Exercise data:
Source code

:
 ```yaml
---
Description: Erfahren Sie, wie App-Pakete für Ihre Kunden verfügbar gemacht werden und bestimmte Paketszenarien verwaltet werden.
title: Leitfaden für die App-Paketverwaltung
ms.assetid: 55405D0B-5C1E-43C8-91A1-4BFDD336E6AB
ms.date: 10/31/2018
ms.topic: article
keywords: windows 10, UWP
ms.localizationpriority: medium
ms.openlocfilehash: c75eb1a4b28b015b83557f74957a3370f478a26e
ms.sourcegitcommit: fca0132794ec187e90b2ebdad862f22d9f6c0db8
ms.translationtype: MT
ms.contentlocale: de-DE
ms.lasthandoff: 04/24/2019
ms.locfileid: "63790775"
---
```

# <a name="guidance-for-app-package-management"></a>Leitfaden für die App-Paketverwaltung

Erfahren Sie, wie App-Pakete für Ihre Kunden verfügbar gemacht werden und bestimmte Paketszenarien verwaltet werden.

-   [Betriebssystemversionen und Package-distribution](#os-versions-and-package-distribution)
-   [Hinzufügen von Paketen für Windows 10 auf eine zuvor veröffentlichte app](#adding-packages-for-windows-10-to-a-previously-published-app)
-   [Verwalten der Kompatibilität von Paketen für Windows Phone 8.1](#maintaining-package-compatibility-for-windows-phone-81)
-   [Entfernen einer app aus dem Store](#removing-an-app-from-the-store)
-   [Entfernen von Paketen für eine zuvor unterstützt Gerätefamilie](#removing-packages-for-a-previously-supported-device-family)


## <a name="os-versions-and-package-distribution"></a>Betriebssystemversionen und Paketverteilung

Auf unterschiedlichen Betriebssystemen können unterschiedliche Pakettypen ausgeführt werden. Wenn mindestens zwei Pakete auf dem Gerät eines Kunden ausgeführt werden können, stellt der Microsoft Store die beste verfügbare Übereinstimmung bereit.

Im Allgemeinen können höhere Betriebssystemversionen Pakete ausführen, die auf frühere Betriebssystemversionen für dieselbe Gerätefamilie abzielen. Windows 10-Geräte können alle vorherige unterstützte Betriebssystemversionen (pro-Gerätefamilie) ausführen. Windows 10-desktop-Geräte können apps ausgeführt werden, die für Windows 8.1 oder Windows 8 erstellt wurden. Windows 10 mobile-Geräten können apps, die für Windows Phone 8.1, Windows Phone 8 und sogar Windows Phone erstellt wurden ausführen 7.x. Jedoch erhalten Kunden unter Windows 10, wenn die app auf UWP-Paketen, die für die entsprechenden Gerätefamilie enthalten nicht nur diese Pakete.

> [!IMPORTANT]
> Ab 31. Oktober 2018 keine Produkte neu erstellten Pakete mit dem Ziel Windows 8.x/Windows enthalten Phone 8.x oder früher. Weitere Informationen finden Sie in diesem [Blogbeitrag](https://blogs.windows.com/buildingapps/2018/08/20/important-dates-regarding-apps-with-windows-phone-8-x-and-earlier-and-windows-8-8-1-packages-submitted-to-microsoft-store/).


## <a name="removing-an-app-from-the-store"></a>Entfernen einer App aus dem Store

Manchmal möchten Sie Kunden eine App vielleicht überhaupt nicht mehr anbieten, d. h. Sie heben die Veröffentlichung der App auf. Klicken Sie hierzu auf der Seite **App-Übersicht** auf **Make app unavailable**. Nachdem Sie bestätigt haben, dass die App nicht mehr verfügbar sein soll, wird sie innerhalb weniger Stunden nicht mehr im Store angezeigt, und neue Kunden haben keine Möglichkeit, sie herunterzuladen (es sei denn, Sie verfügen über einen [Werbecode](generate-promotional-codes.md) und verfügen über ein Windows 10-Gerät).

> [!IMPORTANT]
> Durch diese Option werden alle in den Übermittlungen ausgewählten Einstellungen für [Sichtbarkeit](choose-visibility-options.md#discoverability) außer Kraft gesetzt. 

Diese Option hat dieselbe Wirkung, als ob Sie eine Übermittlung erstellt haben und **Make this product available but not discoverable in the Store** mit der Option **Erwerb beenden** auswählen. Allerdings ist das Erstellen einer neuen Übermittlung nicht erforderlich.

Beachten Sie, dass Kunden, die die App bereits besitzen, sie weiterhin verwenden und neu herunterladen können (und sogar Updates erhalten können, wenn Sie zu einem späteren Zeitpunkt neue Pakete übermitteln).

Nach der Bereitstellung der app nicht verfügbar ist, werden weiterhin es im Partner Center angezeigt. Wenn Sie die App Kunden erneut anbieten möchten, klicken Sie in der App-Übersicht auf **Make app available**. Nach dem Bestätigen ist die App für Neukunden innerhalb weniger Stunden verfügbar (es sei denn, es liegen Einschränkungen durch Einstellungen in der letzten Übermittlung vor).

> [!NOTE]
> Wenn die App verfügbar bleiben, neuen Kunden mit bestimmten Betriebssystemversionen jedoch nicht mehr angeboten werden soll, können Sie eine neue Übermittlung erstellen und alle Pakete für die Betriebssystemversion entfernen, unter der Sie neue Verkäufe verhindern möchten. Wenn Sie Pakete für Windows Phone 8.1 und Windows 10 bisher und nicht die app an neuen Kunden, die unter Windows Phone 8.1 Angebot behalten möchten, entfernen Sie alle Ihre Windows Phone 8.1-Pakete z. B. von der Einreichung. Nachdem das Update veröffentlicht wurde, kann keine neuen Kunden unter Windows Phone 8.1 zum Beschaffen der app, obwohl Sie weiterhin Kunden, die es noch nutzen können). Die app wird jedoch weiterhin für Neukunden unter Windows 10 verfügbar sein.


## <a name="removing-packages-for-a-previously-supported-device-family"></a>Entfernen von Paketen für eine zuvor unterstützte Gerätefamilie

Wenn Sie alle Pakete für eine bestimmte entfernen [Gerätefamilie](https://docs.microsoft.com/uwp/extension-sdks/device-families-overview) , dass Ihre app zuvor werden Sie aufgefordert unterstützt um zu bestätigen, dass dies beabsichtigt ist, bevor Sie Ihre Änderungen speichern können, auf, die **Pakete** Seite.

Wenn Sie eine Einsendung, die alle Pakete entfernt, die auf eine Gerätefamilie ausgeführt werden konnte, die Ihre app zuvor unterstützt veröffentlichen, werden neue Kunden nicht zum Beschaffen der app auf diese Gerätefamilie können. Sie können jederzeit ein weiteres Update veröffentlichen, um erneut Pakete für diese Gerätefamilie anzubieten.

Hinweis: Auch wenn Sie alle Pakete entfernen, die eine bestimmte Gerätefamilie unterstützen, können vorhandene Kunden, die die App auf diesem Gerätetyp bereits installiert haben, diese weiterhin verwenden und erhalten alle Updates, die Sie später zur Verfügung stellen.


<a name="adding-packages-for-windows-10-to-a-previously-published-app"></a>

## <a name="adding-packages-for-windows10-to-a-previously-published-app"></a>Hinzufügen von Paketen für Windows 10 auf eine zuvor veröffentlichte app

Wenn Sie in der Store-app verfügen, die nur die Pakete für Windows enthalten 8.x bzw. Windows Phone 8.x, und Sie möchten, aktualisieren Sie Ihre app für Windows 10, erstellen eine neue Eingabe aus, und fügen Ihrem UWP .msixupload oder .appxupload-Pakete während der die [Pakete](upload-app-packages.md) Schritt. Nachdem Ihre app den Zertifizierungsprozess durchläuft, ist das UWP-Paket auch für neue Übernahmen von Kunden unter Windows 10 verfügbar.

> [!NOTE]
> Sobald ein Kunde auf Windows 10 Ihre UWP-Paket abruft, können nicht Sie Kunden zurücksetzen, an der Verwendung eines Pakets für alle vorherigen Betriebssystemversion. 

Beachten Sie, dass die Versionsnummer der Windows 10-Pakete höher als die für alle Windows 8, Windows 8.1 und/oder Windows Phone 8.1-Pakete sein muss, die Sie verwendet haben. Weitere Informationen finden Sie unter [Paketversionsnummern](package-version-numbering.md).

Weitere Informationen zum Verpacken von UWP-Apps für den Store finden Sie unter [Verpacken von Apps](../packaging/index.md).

==

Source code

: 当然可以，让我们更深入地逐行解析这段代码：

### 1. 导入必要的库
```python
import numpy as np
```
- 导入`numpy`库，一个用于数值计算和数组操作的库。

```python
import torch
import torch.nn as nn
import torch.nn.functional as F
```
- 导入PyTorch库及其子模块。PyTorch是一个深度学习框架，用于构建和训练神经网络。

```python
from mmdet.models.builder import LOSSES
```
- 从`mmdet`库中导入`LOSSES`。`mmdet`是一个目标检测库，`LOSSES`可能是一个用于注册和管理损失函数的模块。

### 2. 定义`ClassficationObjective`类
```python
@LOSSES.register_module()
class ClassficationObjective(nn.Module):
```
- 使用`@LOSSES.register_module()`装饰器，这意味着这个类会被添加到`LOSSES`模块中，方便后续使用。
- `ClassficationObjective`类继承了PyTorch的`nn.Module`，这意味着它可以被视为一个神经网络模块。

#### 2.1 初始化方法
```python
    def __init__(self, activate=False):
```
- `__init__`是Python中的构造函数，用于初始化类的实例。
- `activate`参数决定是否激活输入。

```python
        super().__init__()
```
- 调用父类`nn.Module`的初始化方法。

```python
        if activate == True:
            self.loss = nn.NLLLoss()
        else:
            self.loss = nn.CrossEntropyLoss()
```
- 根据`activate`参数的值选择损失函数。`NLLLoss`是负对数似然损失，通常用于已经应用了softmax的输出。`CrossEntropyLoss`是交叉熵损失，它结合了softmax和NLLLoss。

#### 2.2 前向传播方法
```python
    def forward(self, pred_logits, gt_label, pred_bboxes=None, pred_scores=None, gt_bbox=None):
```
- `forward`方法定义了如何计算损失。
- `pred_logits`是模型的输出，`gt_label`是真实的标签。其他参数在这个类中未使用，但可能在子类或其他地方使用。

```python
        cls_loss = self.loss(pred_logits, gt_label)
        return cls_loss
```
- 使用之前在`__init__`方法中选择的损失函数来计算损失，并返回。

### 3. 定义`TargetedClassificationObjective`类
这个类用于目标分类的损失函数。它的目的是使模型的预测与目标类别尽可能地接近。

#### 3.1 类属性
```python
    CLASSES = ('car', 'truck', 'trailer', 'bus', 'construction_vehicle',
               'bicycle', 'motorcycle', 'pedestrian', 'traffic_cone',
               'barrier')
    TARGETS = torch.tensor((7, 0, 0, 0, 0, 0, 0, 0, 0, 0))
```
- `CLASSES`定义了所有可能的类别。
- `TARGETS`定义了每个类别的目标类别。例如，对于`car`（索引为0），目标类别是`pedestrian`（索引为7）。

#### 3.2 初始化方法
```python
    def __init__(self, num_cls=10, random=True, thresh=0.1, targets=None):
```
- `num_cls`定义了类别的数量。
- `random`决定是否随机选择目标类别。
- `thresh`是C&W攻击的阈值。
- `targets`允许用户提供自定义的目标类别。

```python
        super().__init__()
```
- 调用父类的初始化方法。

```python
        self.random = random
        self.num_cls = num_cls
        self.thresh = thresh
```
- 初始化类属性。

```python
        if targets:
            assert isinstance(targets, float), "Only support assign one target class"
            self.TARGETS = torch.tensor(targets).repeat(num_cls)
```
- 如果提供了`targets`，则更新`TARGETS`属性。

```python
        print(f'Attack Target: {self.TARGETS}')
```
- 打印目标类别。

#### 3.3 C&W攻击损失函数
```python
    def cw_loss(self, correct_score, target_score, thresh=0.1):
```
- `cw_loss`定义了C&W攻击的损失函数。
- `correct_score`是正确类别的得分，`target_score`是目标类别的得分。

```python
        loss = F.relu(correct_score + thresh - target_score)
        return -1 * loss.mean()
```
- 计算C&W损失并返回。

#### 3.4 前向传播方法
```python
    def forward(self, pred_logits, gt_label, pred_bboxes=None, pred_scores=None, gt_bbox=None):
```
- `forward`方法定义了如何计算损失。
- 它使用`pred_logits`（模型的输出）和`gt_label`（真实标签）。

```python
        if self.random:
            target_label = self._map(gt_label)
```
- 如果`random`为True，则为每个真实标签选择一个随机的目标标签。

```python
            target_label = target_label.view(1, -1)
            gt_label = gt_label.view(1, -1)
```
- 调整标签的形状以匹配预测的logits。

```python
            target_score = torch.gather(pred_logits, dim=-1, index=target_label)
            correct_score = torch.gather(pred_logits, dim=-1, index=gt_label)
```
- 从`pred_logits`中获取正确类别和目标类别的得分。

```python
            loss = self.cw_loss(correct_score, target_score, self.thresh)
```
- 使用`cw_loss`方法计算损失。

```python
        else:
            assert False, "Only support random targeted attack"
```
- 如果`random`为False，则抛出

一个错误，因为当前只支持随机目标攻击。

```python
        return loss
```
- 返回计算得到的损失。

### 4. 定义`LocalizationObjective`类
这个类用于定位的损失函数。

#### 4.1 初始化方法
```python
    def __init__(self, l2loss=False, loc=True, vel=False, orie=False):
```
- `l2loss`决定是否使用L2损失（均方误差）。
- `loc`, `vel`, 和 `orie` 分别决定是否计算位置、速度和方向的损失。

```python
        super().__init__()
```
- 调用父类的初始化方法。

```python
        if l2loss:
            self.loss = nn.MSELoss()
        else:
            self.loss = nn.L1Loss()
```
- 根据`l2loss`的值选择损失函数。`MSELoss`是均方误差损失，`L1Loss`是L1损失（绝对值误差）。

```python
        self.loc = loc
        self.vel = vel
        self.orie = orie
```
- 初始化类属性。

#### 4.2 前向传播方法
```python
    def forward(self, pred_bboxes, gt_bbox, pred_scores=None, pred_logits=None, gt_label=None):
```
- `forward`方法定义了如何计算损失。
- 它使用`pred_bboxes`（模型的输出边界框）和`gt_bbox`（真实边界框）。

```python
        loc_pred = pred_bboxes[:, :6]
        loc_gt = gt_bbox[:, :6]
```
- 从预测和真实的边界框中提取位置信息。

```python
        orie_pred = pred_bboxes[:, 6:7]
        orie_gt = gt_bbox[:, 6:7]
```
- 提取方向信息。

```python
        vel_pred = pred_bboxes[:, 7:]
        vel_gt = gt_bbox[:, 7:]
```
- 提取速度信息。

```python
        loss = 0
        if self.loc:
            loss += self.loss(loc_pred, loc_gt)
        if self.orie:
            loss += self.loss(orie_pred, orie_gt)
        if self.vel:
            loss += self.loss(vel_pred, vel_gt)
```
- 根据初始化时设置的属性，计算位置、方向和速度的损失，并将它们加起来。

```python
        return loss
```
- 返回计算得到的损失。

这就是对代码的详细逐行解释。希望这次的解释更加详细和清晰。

What you need to do:
Look over the material above and report each line holding "from".

Response to the exercise:
-   [Entfernen einer app aus dem Store](#removing-an-app-from-the-store)
## <a name="removing-an-app-from-the-store"></a>Entfernen einer App aus dem Store
from mmdet.models.builder import LOSSES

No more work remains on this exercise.